## Data for processing
________

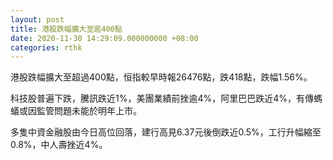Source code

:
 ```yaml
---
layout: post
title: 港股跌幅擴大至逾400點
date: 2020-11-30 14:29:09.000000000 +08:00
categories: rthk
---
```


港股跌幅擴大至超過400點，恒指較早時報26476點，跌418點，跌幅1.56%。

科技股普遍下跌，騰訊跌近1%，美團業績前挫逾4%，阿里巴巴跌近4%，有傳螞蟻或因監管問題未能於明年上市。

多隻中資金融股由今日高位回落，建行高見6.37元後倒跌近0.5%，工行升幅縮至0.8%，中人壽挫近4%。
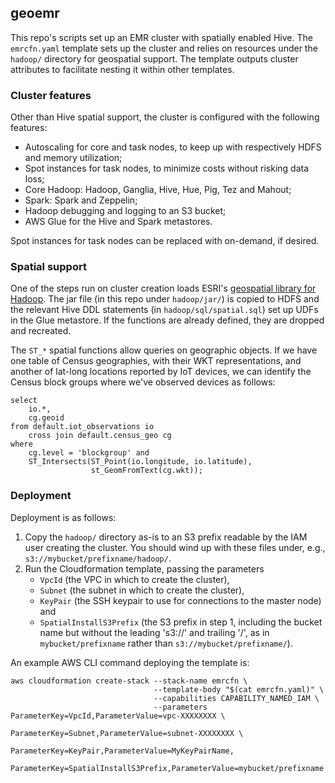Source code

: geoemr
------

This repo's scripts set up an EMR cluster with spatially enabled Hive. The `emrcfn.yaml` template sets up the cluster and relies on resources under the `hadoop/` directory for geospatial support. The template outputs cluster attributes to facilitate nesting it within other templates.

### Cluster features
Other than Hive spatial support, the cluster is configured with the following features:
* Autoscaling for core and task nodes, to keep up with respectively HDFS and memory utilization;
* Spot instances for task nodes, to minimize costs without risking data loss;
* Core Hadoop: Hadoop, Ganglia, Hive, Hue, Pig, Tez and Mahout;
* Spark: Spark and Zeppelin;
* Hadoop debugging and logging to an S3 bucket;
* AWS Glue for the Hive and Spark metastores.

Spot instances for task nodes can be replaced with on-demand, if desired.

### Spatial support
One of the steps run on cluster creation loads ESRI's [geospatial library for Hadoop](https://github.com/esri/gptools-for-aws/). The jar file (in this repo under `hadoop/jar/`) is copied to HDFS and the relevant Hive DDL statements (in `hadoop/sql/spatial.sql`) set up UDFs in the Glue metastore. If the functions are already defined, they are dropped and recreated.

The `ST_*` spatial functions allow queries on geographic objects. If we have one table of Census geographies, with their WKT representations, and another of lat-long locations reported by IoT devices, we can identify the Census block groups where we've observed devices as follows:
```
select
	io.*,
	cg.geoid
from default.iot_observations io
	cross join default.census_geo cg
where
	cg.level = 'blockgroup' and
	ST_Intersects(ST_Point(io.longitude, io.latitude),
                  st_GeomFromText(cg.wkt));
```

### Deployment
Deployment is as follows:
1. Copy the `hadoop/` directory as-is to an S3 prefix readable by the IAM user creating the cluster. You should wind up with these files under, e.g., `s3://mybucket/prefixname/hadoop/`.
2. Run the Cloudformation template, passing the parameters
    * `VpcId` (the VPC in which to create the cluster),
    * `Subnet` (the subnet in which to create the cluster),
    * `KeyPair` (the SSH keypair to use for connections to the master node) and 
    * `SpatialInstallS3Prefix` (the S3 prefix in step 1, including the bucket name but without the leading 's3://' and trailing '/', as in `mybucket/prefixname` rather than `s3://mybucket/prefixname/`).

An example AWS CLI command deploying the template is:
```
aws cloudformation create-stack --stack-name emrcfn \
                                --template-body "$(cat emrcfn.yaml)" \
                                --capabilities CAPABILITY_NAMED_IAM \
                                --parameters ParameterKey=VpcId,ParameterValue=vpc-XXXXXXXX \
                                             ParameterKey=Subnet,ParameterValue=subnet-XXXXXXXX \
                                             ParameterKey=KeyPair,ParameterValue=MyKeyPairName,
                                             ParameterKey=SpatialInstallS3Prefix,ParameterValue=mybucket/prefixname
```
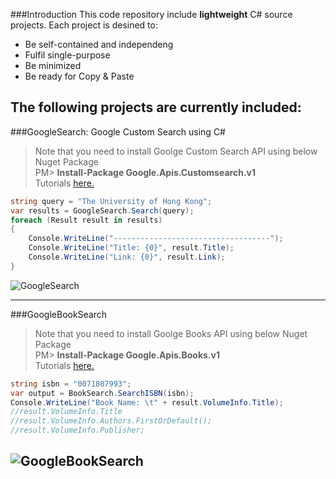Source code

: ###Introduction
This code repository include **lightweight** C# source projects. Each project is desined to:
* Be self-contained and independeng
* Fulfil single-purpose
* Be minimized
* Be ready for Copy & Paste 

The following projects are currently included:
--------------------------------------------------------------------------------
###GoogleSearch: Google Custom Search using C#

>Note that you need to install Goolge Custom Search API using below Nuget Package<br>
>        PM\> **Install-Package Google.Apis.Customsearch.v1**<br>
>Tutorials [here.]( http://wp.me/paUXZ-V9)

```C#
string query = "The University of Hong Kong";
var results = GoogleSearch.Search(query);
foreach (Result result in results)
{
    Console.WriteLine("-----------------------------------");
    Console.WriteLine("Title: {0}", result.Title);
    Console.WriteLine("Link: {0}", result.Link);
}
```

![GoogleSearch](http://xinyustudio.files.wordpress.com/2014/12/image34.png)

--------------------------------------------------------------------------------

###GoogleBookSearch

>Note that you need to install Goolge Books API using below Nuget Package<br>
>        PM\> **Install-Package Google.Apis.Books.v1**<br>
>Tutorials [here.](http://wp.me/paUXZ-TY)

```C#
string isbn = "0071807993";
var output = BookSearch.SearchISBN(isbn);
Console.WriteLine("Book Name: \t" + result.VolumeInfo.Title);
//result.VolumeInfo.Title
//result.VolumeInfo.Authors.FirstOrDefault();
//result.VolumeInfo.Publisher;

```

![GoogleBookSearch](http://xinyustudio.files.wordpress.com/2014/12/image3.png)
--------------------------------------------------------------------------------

________

## Assignment
When pictures appear in the records above, leave them out and reproduce exactly each line from the first through the line containing "risking data loss;", both included.

## Finished task
Source code

:
 ```yaml
---
layout: post
title: 港股跌幅擴大至逾400點
date: 2020-11-30 14:29:09.000000000 +08:00
categories: rthk
---
```


港股跌幅擴大至超過400點，恒指較早時報26476點，跌418點，跌幅1.56%。

科技股普遍下跌，騰訊跌近1%，美團業績前挫逾4%，阿里巴巴跌近4%，有傳螞蟻或因監管問題未能於明年上市。

多隻中資金融股由今日高位回落，建行高見6.37元後倒跌近0.5%，工行升幅縮至0.8%，中人壽挫近4%。
Source code

: geoemr
------

This repo's scripts set up an EMR cluster with spatially enabled Hive. The `emrcfn.yaml` template sets up the cluster and relies on resources under the `hadoop/` directory for geospatial support. The template outputs cluster attributes to facilitate nesting it within other templates.

### Cluster features
Other than Hive spatial support, the cluster is configured with the following features:
* Autoscaling for core and task nodes, to keep up with respectively HDFS and memory utilization;
* Spot instances for task nodes, to minimize costs without risking data loss;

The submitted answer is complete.